Ya no hay encuentro de mediodía, las prisas y el heredado lunch, hace que muchas personas coman por la calle un bocadillo o de un táper en la oficina frente al ordenador y que se haya disminuido esa sana relación humana en pro de la eficiencia y la productividad. El bar se ha sustituido locales que ofrecen tapas y platillos o aquellos que se han especializado en la franja del vermú. Lugares con encanto que intentan evocar las bodegas de antaño, con los mismos barriles reproducidos a escala.
Por supuesto que encontramos restaurantes que ofrecen platos combinados o el menú del día, un espacio delimitado para poder realizar una comida decente, pero no para compartir una conversación con un vecino.

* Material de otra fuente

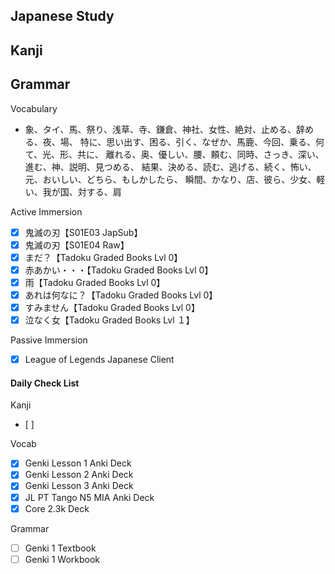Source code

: ## Japanese Study

Kanji
- 

Grammar
- 

Vocabulary
- 象、タイ、馬、祭り、浅草、寺、鎌倉、神社、女性、絶対、止める、辞める、夜、場、
  特に、思い出す、困る、引く、なぜか、馬鹿、今回、乗る、何て、光、形、共に、
  離れる、奥、優しい、腰、頼む、同時、さっき、深い、進む、神、説明、見つめる、
  結果、決める、読む、逃げる、続く、怖い、元、おいしい、どちら、もしかしたら、
  瞬間、かなり、店、彼ら、少女、軽い、我が国、対する、肩

Active Immersion
- [x] 鬼滅の刃【S01E03 JapSub】
- [x] 鬼滅の刃【S01E04 Raw】
- [x] まだ？【Tadoku Graded Books Lvl 0】
- [x] 赤あかい・・・【Tadoku Graded Books Lvl 0】
- [x] 雨【Tadoku Graded Books Lvl 0】
- [x] あれは何なに？【Tadoku Graded Books Lvl 0】
- [x]  すみません【Tadoku Graded Books Lvl 0】
- [x] 泣なく女【Tadoku Graded Books Lvl １】

Passive Immersion
- [x] League of Legends Japanese Client

#### Daily Check List
Kanji
- [ ] 

Vocab
- [x] Genki Lesson 1 Anki Deck
- [x] Genki Lesson 2 Anki Deck
- [x] Genki Lesson 3 Anki Deck
- [x] JL PT Tango N5 MIA Anki Deck
- [x] Core 2.3k Deck

Grammar
- [ ] Genki 1 Textbook
- [ ] Genki 1 Workbook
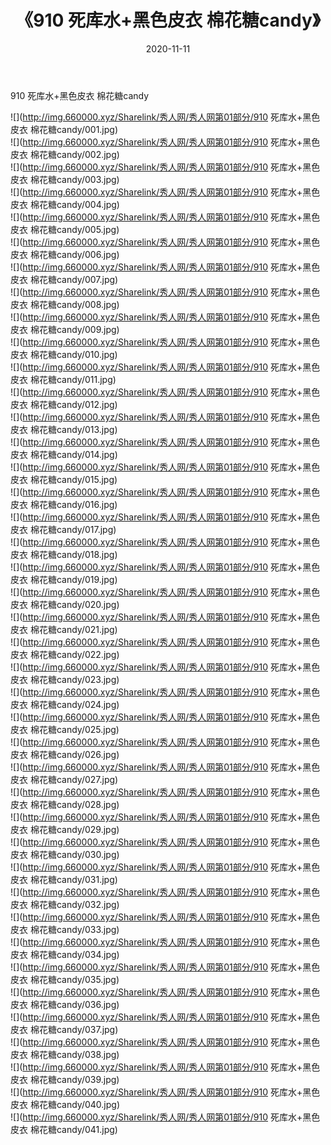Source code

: ﻿---
layout: post
title:  《910 死库水+黑色皮衣 棉花糖candy》
date:   2020-11-11
img: http://img.660000.xyz/Sharelink/秀人网/秀人网第01部分/910 死库水+黑色皮衣 棉花糖candy/000.jpg
categories: [美女, 清纯, 唯美]
---

910 死库水+黑色皮衣 棉花糖candy

  ![](http://img.660000.xyz/Sharelink/秀人网/秀人网第01部分/910 死库水+黑色皮衣 棉花糖candy/001.jpg) <br> ![](http://img.660000.xyz/Sharelink/秀人网/秀人网第01部分/910 死库水+黑色皮衣 棉花糖candy/002.jpg) <br> ![](http://img.660000.xyz/Sharelink/秀人网/秀人网第01部分/910 死库水+黑色皮衣 棉花糖candy/003.jpg) <br> ![](http://img.660000.xyz/Sharelink/秀人网/秀人网第01部分/910 死库水+黑色皮衣 棉花糖candy/004.jpg) <br> ![](http://img.660000.xyz/Sharelink/秀人网/秀人网第01部分/910 死库水+黑色皮衣 棉花糖candy/005.jpg) <br> ![](http://img.660000.xyz/Sharelink/秀人网/秀人网第01部分/910 死库水+黑色皮衣 棉花糖candy/006.jpg) <br> ![](http://img.660000.xyz/Sharelink/秀人网/秀人网第01部分/910 死库水+黑色皮衣 棉花糖candy/007.jpg) <br> ![](http://img.660000.xyz/Sharelink/秀人网/秀人网第01部分/910 死库水+黑色皮衣 棉花糖candy/008.jpg) <br> ![](http://img.660000.xyz/Sharelink/秀人网/秀人网第01部分/910 死库水+黑色皮衣 棉花糖candy/009.jpg) <br> ![](http://img.660000.xyz/Sharelink/秀人网/秀人网第01部分/910 死库水+黑色皮衣 棉花糖candy/010.jpg) <br> ![](http://img.660000.xyz/Sharelink/秀人网/秀人网第01部分/910 死库水+黑色皮衣 棉花糖candy/011.jpg) <br> ![](http://img.660000.xyz/Sharelink/秀人网/秀人网第01部分/910 死库水+黑色皮衣 棉花糖candy/012.jpg) <br> ![](http://img.660000.xyz/Sharelink/秀人网/秀人网第01部分/910 死库水+黑色皮衣 棉花糖candy/013.jpg) <br> ![](http://img.660000.xyz/Sharelink/秀人网/秀人网第01部分/910 死库水+黑色皮衣 棉花糖candy/014.jpg) <br> ![](http://img.660000.xyz/Sharelink/秀人网/秀人网第01部分/910 死库水+黑色皮衣 棉花糖candy/015.jpg) <br> ![](http://img.660000.xyz/Sharelink/秀人网/秀人网第01部分/910 死库水+黑色皮衣 棉花糖candy/016.jpg) <br> ![](http://img.660000.xyz/Sharelink/秀人网/秀人网第01部分/910 死库水+黑色皮衣 棉花糖candy/017.jpg) <br> ![](http://img.660000.xyz/Sharelink/秀人网/秀人网第01部分/910 死库水+黑色皮衣 棉花糖candy/018.jpg) <br> ![](http://img.660000.xyz/Sharelink/秀人网/秀人网第01部分/910 死库水+黑色皮衣 棉花糖candy/019.jpg) <br> ![](http://img.660000.xyz/Sharelink/秀人网/秀人网第01部分/910 死库水+黑色皮衣 棉花糖candy/020.jpg) <br> ![](http://img.660000.xyz/Sharelink/秀人网/秀人网第01部分/910 死库水+黑色皮衣 棉花糖candy/021.jpg) <br> ![](http://img.660000.xyz/Sharelink/秀人网/秀人网第01部分/910 死库水+黑色皮衣 棉花糖candy/022.jpg) <br> ![](http://img.660000.xyz/Sharelink/秀人网/秀人网第01部分/910 死库水+黑色皮衣 棉花糖candy/023.jpg) <br> ![](http://img.660000.xyz/Sharelink/秀人网/秀人网第01部分/910 死库水+黑色皮衣 棉花糖candy/024.jpg) <br> ![](http://img.660000.xyz/Sharelink/秀人网/秀人网第01部分/910 死库水+黑色皮衣 棉花糖candy/025.jpg) <br> ![](http://img.660000.xyz/Sharelink/秀人网/秀人网第01部分/910 死库水+黑色皮衣 棉花糖candy/026.jpg) <br> ![](http://img.660000.xyz/Sharelink/秀人网/秀人网第01部分/910 死库水+黑色皮衣 棉花糖candy/027.jpg) <br> ![](http://img.660000.xyz/Sharelink/秀人网/秀人网第01部分/910 死库水+黑色皮衣 棉花糖candy/028.jpg) <br> ![](http://img.660000.xyz/Sharelink/秀人网/秀人网第01部分/910 死库水+黑色皮衣 棉花糖candy/029.jpg) <br> ![](http://img.660000.xyz/Sharelink/秀人网/秀人网第01部分/910 死库水+黑色皮衣 棉花糖candy/030.jpg) <br> ![](http://img.660000.xyz/Sharelink/秀人网/秀人网第01部分/910 死库水+黑色皮衣 棉花糖candy/031.jpg) <br> ![](http://img.660000.xyz/Sharelink/秀人网/秀人网第01部分/910 死库水+黑色皮衣 棉花糖candy/032.jpg) <br> ![](http://img.660000.xyz/Sharelink/秀人网/秀人网第01部分/910 死库水+黑色皮衣 棉花糖candy/033.jpg) <br> ![](http://img.660000.xyz/Sharelink/秀人网/秀人网第01部分/910 死库水+黑色皮衣 棉花糖candy/034.jpg) <br> ![](http://img.660000.xyz/Sharelink/秀人网/秀人网第01部分/910 死库水+黑色皮衣 棉花糖candy/035.jpg) <br> ![](http://img.660000.xyz/Sharelink/秀人网/秀人网第01部分/910 死库水+黑色皮衣 棉花糖candy/036.jpg) <br> ![](http://img.660000.xyz/Sharelink/秀人网/秀人网第01部分/910 死库水+黑色皮衣 棉花糖candy/037.jpg) <br> ![](http://img.660000.xyz/Sharelink/秀人网/秀人网第01部分/910 死库水+黑色皮衣 棉花糖candy/038.jpg) <br> ![](http://img.660000.xyz/Sharelink/秀人网/秀人网第01部分/910 死库水+黑色皮衣 棉花糖candy/039.jpg) <br> ![](http://img.660000.xyz/Sharelink/秀人网/秀人网第01部分/910 死库水+黑色皮衣 棉花糖candy/040.jpg) <br> ![](http://img.660000.xyz/Sharelink/秀人网/秀人网第01部分/910 死库水+黑色皮衣 棉花糖candy/041.jpg) <br>
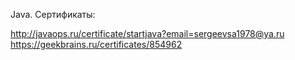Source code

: Java. Сертификаты: 

http://javaops.ru/certificate/startjava?email=sergeevsa1978@ya.ru 
https://geekbrains.ru/certificates/854962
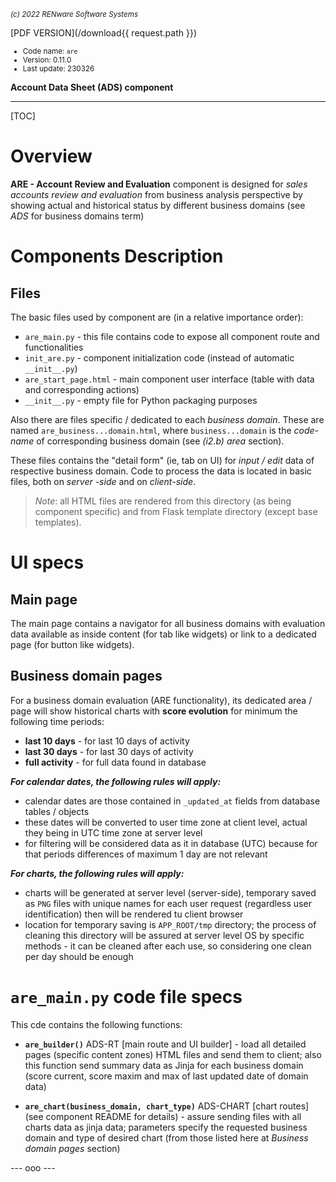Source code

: <small>*(c) 2022 RENware Software Systems*</small>

[PDF VERSION](/download{{ request.path }})

<small>

* Code name: `are`
* Version: 0.11.0
* Last update: 230326
</small>

**Account Data Sheet (ADS) component**

***

[TOC]

# Overview

**ARE - Account Review and Evaluation** component is designed for *sales accounts review and evaluation* from business analysis perspective by showing actual and historical status by different business domains (see *ADS* for business domains term)


# Components Description

## Files

The basic files used by component are (in a relative importance order):

* `are_main.py` - this file contains code to expose all component route and functionalities
* `init_are.py` - component initialization code (instead of automatic `__init__.py`)
* `are_start_page.html` - main component user interface (table with data and corresponding actions)
* `__init__.py` - empty file for Python packaging purposes


Also there are files specific / dedicated to each *business domain*. These are named `are_business...domain.html`, where `business...domain` is the *code-name* of corresponding business domain (see *(i2.b) area* section).

These files contains the "detail form" (ie, tab on UI) for *input / edit* data of respective business domain. Code to process the data is located in basic files, both on *server -side* and on *client-side*.

>*Note*: all HTML files are rendered from this directory (as being component specific) and from Flask template directory (except base templates).


# UI specs

## Main page

The main page contains a navigator for all business domains with evaluation data available as inside content (for tab like widgets) or link to a dedicated page (for button like widgets).

## Business domain pages

For a business domain evaluation (ARE functionality), its dedicated area / page will show historical charts with **score evolution** for minimum the following time periods:

* **last 10 days** - for last 10 days of activity
* **last 30 days** - for last 30 days of activity
* **full activity** - for full data found in database


***For calendar dates, the following rules will apply:***

* calendar dates are those contained in `_updated_at` fields from database tables / objects
* these dates will be converted to user time zone at client level, actual they being in UTC time zone at server level
* for filtering will be considered data as it in database (UTC) because for that periods differences of maximum 1 day are not relevant


***For charts, the following rules will apply:***

* charts will be generated at server level (server-side), temporary saved as `PNG` files with unique names for each user request (regardless user identification) then will be rendered tu client browser
* location for temporary saving is `APP_ROOT/tmp` directory; the process of cleaning this directory will be assured at server level OS by specific methods - it can be cleaned after each use, so considering one clean per day should be enough


# `are_main.py` code file specs

This cde contains the following functions:

* **`are_builder()`** ADS-RT [main route and UI builder] - load all detailed pages (specific content zones) HTML files and send them to client; also this function send summary data as Jinja for each business domain (score current, score maxim and max of last updated date of domain data)

* **`are_chart(business_domain, chart_type)`** ADS-CHART [chart routes]  (see component README for details) - assure sending files with all charts data as jinja data; parameters specify the requested business domain and type of desired chart (from those listed here at *Business domain pages* section)
















--- ooo ---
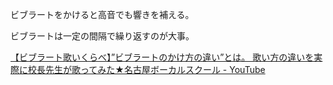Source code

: ビブラートをかけると高音でも響きを補える。

ビブラートは一定の間隔で繰り返すのが大事。

[【ビブラート歌いくらべ】”ビブラートのかけ方の違い”とは。 歌い方の違いを実際に校長先生が歌ってみた★名古屋ボーカルスクール - YouTube](https://youtube.com/watch?v=bRwK0f76z3I&si=E3J5-MKwSEeXONyU)
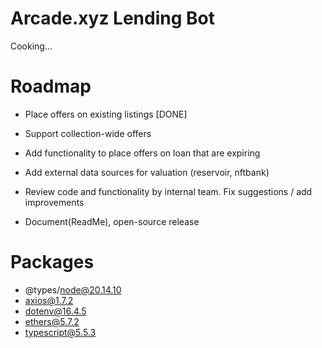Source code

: # Arcade.xyz Lending Bot

Cooking...

# Roadmap

- Place offers on existing listings [DONE]

- Support collection-wide offers

- Add functionality to place offers on loan that are expiring

- Add external data sources for valuation (reservoir, nftbank)

- Review code and functionality by internal team. Fix suggestions / add improvements

- Document(ReadMe), open-source release

# Packages

- @types/node@20.14.10
- axios@1.7.2
- dotenv@16.4.5
- ethers@5.7.2
- typescript@5.5.3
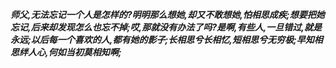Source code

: ***师父,无法忘记一个人是怎样的?明明那么想她,却又不敢想她,怕相思成疾;想要把她忘记,后来却发现怎么也忘不掉;哎,那就没有办法了吗?是啊,有些人,一旦错过,就是永远;以后每一个喜欢的人,都有她的影子;长相思兮长相忆,短相思兮无穷极;早知相思绊人心,何如当初莫相知啊;***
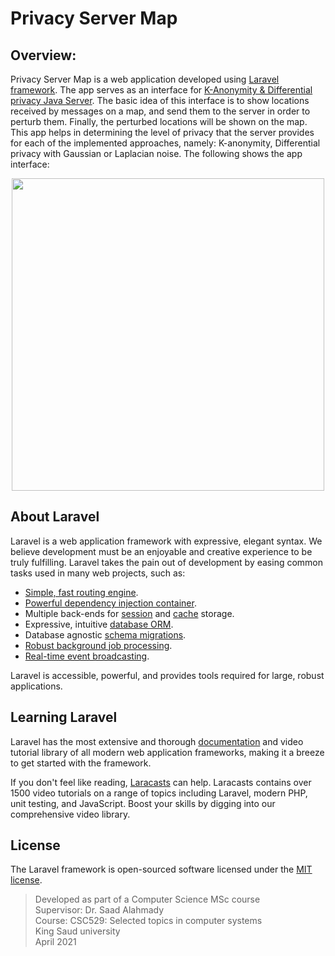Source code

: # Privacy Server Map

## Overview:  

Privacy Server Map is a web application developed using [Laravel framework](https://laravel.com/). The app serves as an interface for [K-Anonymity & Differential privacy Java Server](https://github.com/Mhz95/K-anonymity-DP-Server). The basic idea of this interface is to show locations received by messages on a map, and send them to the server in order to perturb them. Finally, the perturbed locations will be shown on the map. This app helps in determining the level of privacy that the server provides for each of the implemented approaches, namely: K-anonymity, Differential privacy with Gaussian or Laplacian noise. The following shows the app interface:   

<p align="center">
<img src="https://github.com/Mhz95/Privacy-Server-Map/blob/master/preview.gif" width="500">
</p>
 
## About Laravel

Laravel is a web application framework with expressive, elegant syntax. We believe development must be an enjoyable and creative experience to be truly fulfilling. Laravel takes the pain out of development by easing common tasks used in many web projects, such as:

- [Simple, fast routing engine](https://laravel.com/docs/routing).
- [Powerful dependency injection container](https://laravel.com/docs/container).
- Multiple back-ends for [session](https://laravel.com/docs/session) and [cache](https://laravel.com/docs/cache) storage.
- Expressive, intuitive [database ORM](https://laravel.com/docs/eloquent).
- Database agnostic [schema migrations](https://laravel.com/docs/migrations).
- [Robust background job processing](https://laravel.com/docs/queues).
- [Real-time event broadcasting](https://laravel.com/docs/broadcasting).

Laravel is accessible, powerful, and provides tools required for large, robust applications.

## Learning Laravel

Laravel has the most extensive and thorough [documentation](https://laravel.com/docs) and video tutorial library of all modern web application frameworks, making it a breeze to get started with the framework.

If you don't feel like reading, [Laracasts](https://laracasts.com) can help. Laracasts contains over 1500 video tutorials on a range of topics including Laravel, modern PHP, unit testing, and JavaScript. Boost your skills by digging into our comprehensive video library.

## License

The Laravel framework is open-sourced software licensed under the [MIT license](https://opensource.org/licenses/MIT).

> Developed as part of a Computer Science MSc course   
> Supervisor: Dr. Saad Alahmady  
> Course: CSC529: Selected topics in computer systems   
> King Saud university   
> April 2021
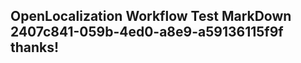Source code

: <properties
ms.topic="hero-topic"
ms.test1="hero-topic"
ms.test2="test"/>


## OpenLocalization Workflow Test MarkDown 2407c841-059b-4ed0-a8e9-a59136115f9f thanks!



<!--HONumber=Jul16_HO2-->



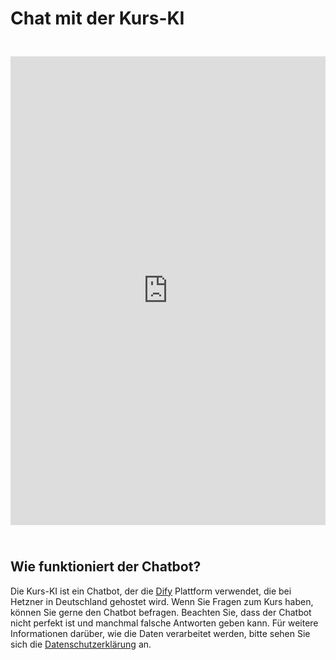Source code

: # Chat mit der Kurs-KI


<iframe
 src="https://flow.byndsim.com/chatbot/oj8UtJHplG4byLvd"
 style="width: 100%; height: 750px; border: none; overflow: auto; margin-top: 25px; margin-bottom: 25px;"
 frameborder="0">
</iframe>

## Wie funktioniert der Chatbot?

Die Kurs-KI ist ein Chatbot, der die [Dify](https://dify.byndsim.com/)
Plattform verwendet, die bei Hetzner in Deutschland gehostet wird. Wenn
Sie Fragen zum Kurs haben, können Sie gerne den Chatbot befragen.
Beachten Sie, dass der Chatbot nicht perfekt ist und manchmal falsche
Antworten geben kann. Für weitere Informationen darüber, wie die Daten
verarbeitet werden, bitte sehen Sie sich die
[Datenschutzerklärung](privacy.qmd) an.
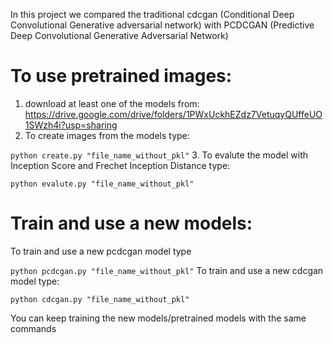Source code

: In this project we compared the traditional cdcgan (Conditional Deep Convolutional Generative adversarial network) with PCDCGAN (Predictive Deep Convolutional Generative Adversarial Network)
# To use pretrained images:
1. download at least one of the models from:
https://drive.google.com/drive/folders/1PWxUckhEZdz7VetuqyQUffeUO1SWzh4i?usp=sharing
2. To create images from the models type:

`python create.py "file_name_without_pkl"`
3. To evalute the model with Inception Score and Frechet Inception  Distance type:

`python evalute.py "file_name_without_pkl"`

# Train and use a new models:
To train and use a new pcdcgan model type

`python pcdcgan.py "file_name_without_pkl"`
To train and use a new cdcgan model type:

`python cdcgan.py "file_name_without_pkl"`

You can keep training the new models/pretrained models with the same commands

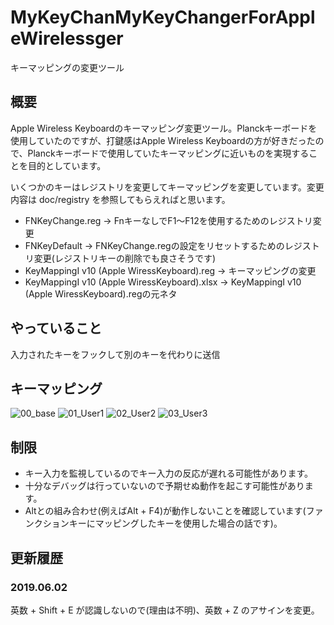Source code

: # MyKeyChanMyKeyChangerForAppleWirelessger
キーマッピングの変更ツール


## 概要
Apple Wireless Keyboardのキーマッピング変更ツール。Planckキーボードを使用していたのですが、打鍵感はApple Wireless Keyboardの方が好きだったので、Planckキーボードで使用していたキーマッピングに近いものを実現することを目的としています。

いくつかのキーはレジストリを変更してキーマッピングを変更しています。変更内容は doc/registry を参照してもらえればと思います。
* FNKeyChange.reg → FnキーなしでF1～F12を使用するためのレジストリ変更
* FNKeyDefault → FNKeyChange.regの設定をリセットするためのレジストリ変更(レジストリキーの削除でも良さそうです)
* KeyMappingI v10 (Apple WiressKeyboard).reg → キーマッピングの変更
* KeyMappingI v10 (Apple WiressKeyboard).xlsx → KeyMappingI v10 (Apple WiressKeyboard).regの元ネタ

## やっていること
入力されたキーをフックして別のキーを代わりに送信


## キーマッピング
![00_base](https://user-images.githubusercontent.com/31182578/58758730-89fb2800-855a-11e9-8674-c57ec695581d.jpg)
![01_User1](https://user-images.githubusercontent.com/31182578/58760371-c4bc8a80-8571-11e9-81d5-0902c9e3d584.jpg)
![02_User2](https://user-images.githubusercontent.com/31182578/58758737-ab5c1400-855a-11e9-88c1-d0b005b2a04c.jpg)
![03_User3](https://user-images.githubusercontent.com/31182578/58758738-b2832200-855a-11e9-8897-74a98778b2fe.jpg)


## 制限
* キー入力を監視しているのでキー入力の反応が遅れる可能性があります。 
* 十分なデバッグは行っていないので予期せぬ動作を起こす可能性があります。
* Altとの組み合わせ(例えばAlt + F4)が動作しないことを確認しています(ファンクションキーにマッピングしたキーを使用した場合の話です)。

## 更新履歴
### 2019.06.02
英数 + Shift + E が認識しないので(理由は不明)、英数 + Z のアサインを変更。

No me quiero mostrar nostálgico, pero seguro ese bar del que hablaba era un espacio más importante de lo que aparentemente parecía, tenía la función sumatoria que hoy desarrollan Facebook, Twitter y Tinder juntos. Creo que merecería un estudio en profundidad, ¿qué supuso la desaparición del bar como lugar interrelación social con la llegada de la era digital?
España era el lugar por antonomasia de los bares, pero en la actualidad ya no es así; de hecho 1.435 pueblos españoles no tienen bar, esto quizás parezca banal, pero para un pequeño pueblo el bar puede significar el centro neurálgico de sus vecinos.
¿Bares y pantallas son un antagonismo? ¿Se ha acabado la era del bar?